# [Exercise inputs]

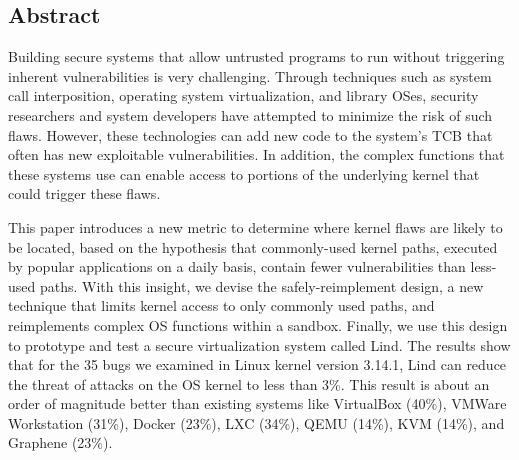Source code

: \subsection*{Abstract}
Building secure systems that allow untrusted programs to run without
triggering inherent vulnerabilities %
is very challenging.
Through techniques such as system call interposition,
operating system virtualization, and library OSes, security researchers
and system developers have attempted to minimize the risk of such flaws.
However, these technologies can add new code to the system's TCB that often has new
exploitable vulnerabilities. 
In addition, the complex functions that these systems use can enable access
to portions of the underlying kernel that could trigger these flaws.

This paper introduces a new metric to determine where kernel flaws are
likely to be located, based on the  hypothesis that commonly-used kernel
paths, executed by popular applications on a daily basis, contain fewer
vulnerabilities than less-used paths. With this insight, we devise the
safely-reimplement design, a new technique that limits kernel access to only
commonly used paths, and reimplements complex OS functions within a sandbox. 
Finally, we use this design to prototype and test a secure virtualization system called Lind.
The results show that for the 35 bugs we examined in Linux kernel version 3.14.1, 
Lind can reduce the threat of attacks on the OS kernel to less than 3\%.
This result is about an order of magnitude better than existing systems like VirtualBox (40\%),
VMWare Workstation (31\%), Docker (23\%), LXC (34\%), QEMU (14\%), KVM (14\%), and Graphene (23\%).



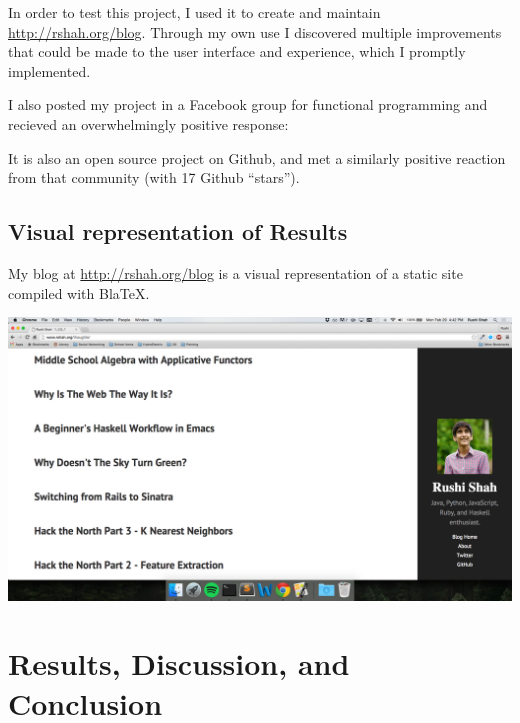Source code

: \documentclass[doc,apacite,12pt]{apa6}
\begin{document}
In order to test this project, I used it to create and maintain \url{http://rshah.org/blog}. Through my own use I discovered multiple improvements that could be made to the user interface and experience, which I promptly implemented. 

I also posted my project in a Facebook group for functional programming and recieved an overwhelmingly positive response: 


It is also an open source project on Github, and met a similarly positive reaction from that community (with 17 Github ``stars''). 

\subsection{Visual representation of Results}

My blog at \url{http://rshah.org/blog} is a visual representation of a static site compiled with BlaTeX.

\centerline{\includegraphics[width=.8\textwidth]{BlaTeX_screenshot}}

\section{Results, Discussion, and Conclusion}



% 
\end{document}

# [Task]
Go through the listing above and write out exactly the lines starting with the one holding "to portions of" and running through the one holding "Lind can reduce", ends included, and no others.

# [Your response]
to portions of the underlying kernel that could trigger these flaws.

This paper introduces a new metric to determine where kernel flaws are
likely to be located, based on the  hypothesis that commonly-used kernel
paths, executed by popular applications on a daily basis, contain fewer
vulnerabilities than less-used paths. With this insight, we devise the
safely-reimplement design, a new technique that limits kernel access to only
commonly used paths, and reimplements complex OS functions within a sandbox. 
Finally, we use this design to prototype and test a secure virtualization system called Lind.
The results show that for the 35 bugs we examined in Linux kernel version 3.14.1, 
Lind can reduce the threat of attacks on the OS kernel to less than 3\%.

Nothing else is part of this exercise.